* [Required action]:
From the line with "Here's the shortlist: google" through the final line, transcribe the material below character for character; include no other lines.

# # # # # # #

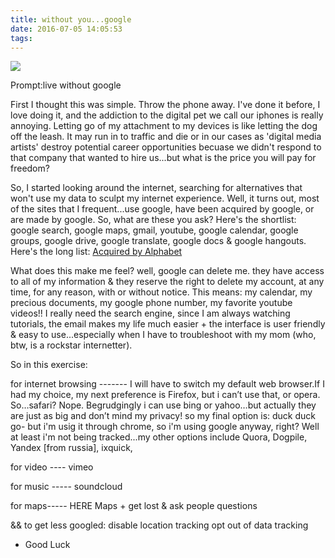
 ```yaml
---
title: without you...google
date: 2016-07-05 14:05:53
tags:
---
```

<a href="http://i.imgur.com/f0D4ZZL.png"><img src="http://i.imgur.com/f0D4ZZL.png" /></a>

Prompt:live without google

First I thought this was simple.  Throw the phone away. I've done it before, I love doing it, and the addiction to the digital pet we call our iphones is really annoying. Letting go of my attachment to my devices is like letting the dog off the leash.  It may run in to traffic and die or in our cases as 'digital media artists' destroy potential career opportunities becuase we didn't respond to that company that wanted to hire us...but what is the price you will pay for freedom? 

So, I started looking around the internet, searching for alternatives that won't use my data to sculpt my internet experience.  Well, it turns out, most of the sites that I frequent...use google, have been acquired by google, or are made by google. 
So, what are these you ask? 
Here's the shortlist: google search, google maps, gmail, youtube, google calendar, google groups, google drive, google translate, google docs & google hangouts.
Here's the long list: <a href= "https://en.wikipedia.org/wiki/List_of_mergers_and_acquisitions_by_Alphabet"/> Acquired by Alphabet</a>

What does this make me feel? well, google can delete me. they have access to all of my information & they reserve the right to delete my account, at any time, for any reason, with or without notice.  This means: my calendar, my precious documents, my google phone number, my favorite youtube videos!!  I really need the search engine, since I am always watching tutorials, the email makes my life much easier + the interface is user friendly & easy to use...especially when I have to troubleshoot with my mom (who, btw, is a rockstar internetter). 

So in this exercise:

for internet browsing -------
I will have to switch my default web browser.If I had my choice, my next preference is Firefox, but i can’t use that, or opera.  So…safari? Nope. Begrudgingly i can use bing or yahoo…but actually they are just as big and don’t mind my privacy! so my final option is: duck duck go- but i'm usig it through chrome, so i'm using google anyway, right? Well at least i'm not being tracked...my other options include Quora, Dogpile, Yandex [from russia], ixquick,

for video ----
vimeo 

for music -----
soundcloud

for maps----- 
HERE Maps + get lost & ask people questions

&&
to get less googled: 
disable location tracking
opt out of data tracking

+ Good Luck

# # # # # # #

* [Answer area]:
Here's the shortlist: google search, google maps, gmail, youtube, google calendar, google groups, google drive, google translate, google docs & google hangouts.
Here's the long list: <a href= "https://en.wikipedia.org/wiki/List_of_mergers_and_acquisitions_by_Alphabet"/> Acquired by Alphabet</a>

What does this make me feel? well, google can delete me. they have access to all of my information & they reserve the right to delete my account, at any time, for any reason, with or without notice.  This means: my calendar, my precious documents, my google phone number, my favorite youtube videos!!  I really need the search engine, since I am always watching tutorials, the email makes my life much easier + the interface is user friendly & easy to use...especially when I have to troubleshoot with my mom (who, btw, is a rockstar internetter). 

So in this exercise:

for internet browsing -------
I will have to switch my default web browser.If I had my choice, my next preference is Firefox, but i can’t use that, or opera.  So…safari? Nope. Begrudgingly i can use bing or yahoo…but actually they are just as big and don’t mind my privacy! so my final option is: duck duck go- but i'm usig it through chrome, so i'm using google anyway, right? Well at least i'm not being tracked...my other options include Quora, Dogpile, Yandex [from russia], ixquick,

for video ----
vimeo 

for music -----
soundcloud

for maps----- 
HERE Maps + get lost & ask people questions

&&
to get less googled: 
disable location tracking
opt out of data tracking

+ Good Luck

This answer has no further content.